Court of King Bhairavasimha in Mithila

Personal life
- Born: Vardhamana
- Parent: Gangesha Upadhyaya (father);
- Era: 13th - 14th century CE
- Region: Mithila
- Main interest(s): Nyaya and Vaisheshika Shastra
- Education: Ancient Mithila University
- Known for: Dandaviveka
- Other name: Vardhamana Mahopadhyaya
- Occupation: Judge

Religious life
- Religion: Hinduism
- Jurisprudence: Dandaviveka
- Creed: Sanskrit and Vedic learning
- Profession: Philosopher and teacher

Religious career
- Post: Naiyayika

= Vardhamana Upadhyaya =

Scholar of Nyaya Shastra in Mithila

Vardhamana Upadhyaya (Sanskrit: वर्धमान उपाध्याय, Romanised: Vardhamāna Upādhyāya) was an Indian philosopher from the Mithila region of the Indian subcontinent. He was an eminent Acharya of Nyaya Shastra and successor of Gangesha Upadhyaya in Mithila.

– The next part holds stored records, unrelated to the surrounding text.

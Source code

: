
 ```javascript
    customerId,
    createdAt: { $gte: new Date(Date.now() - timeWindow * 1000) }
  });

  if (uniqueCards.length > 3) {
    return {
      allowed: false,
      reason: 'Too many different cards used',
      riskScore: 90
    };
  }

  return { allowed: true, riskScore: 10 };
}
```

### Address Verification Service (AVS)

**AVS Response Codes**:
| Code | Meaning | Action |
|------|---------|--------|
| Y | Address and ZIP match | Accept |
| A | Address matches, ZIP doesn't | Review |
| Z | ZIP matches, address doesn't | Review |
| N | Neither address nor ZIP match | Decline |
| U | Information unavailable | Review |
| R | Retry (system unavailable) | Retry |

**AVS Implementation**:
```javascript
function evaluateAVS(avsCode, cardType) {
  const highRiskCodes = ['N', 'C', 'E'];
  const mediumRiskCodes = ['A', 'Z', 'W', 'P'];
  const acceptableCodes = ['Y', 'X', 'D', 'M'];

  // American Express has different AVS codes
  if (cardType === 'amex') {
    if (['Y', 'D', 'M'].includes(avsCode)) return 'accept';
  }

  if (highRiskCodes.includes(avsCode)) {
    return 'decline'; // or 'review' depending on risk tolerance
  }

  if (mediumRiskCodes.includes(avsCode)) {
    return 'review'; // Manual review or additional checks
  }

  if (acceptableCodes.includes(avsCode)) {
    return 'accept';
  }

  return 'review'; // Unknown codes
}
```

He was an important teacher in the tradition of Sanskrit and Vedic learning in Mithila. He wrote several Sanskrit texts and commentaries in the Vedic tradition of India. He was appointed as the judge at the court of King Bhairavasimha in Mithila. He is known for his text Dandaviveka on criminal law. He is also called as Vardhamana Mahopadhyaya or Vardhamana Mahamahopadhyaya.

== Early life ==
Vardhamana was born in a Maithil Brahmin family in Mithila. He was the son of the prominent philosopher Gangesha Upadhyaya. His elder brother name was Gandaka Mishra.

== Education ==
Vardhamana studied Indian philosophy under the guidance of Shankara Mishra and Vachaspati Mishra. The names of the two teachers are mentioned in his text Dandaviveka.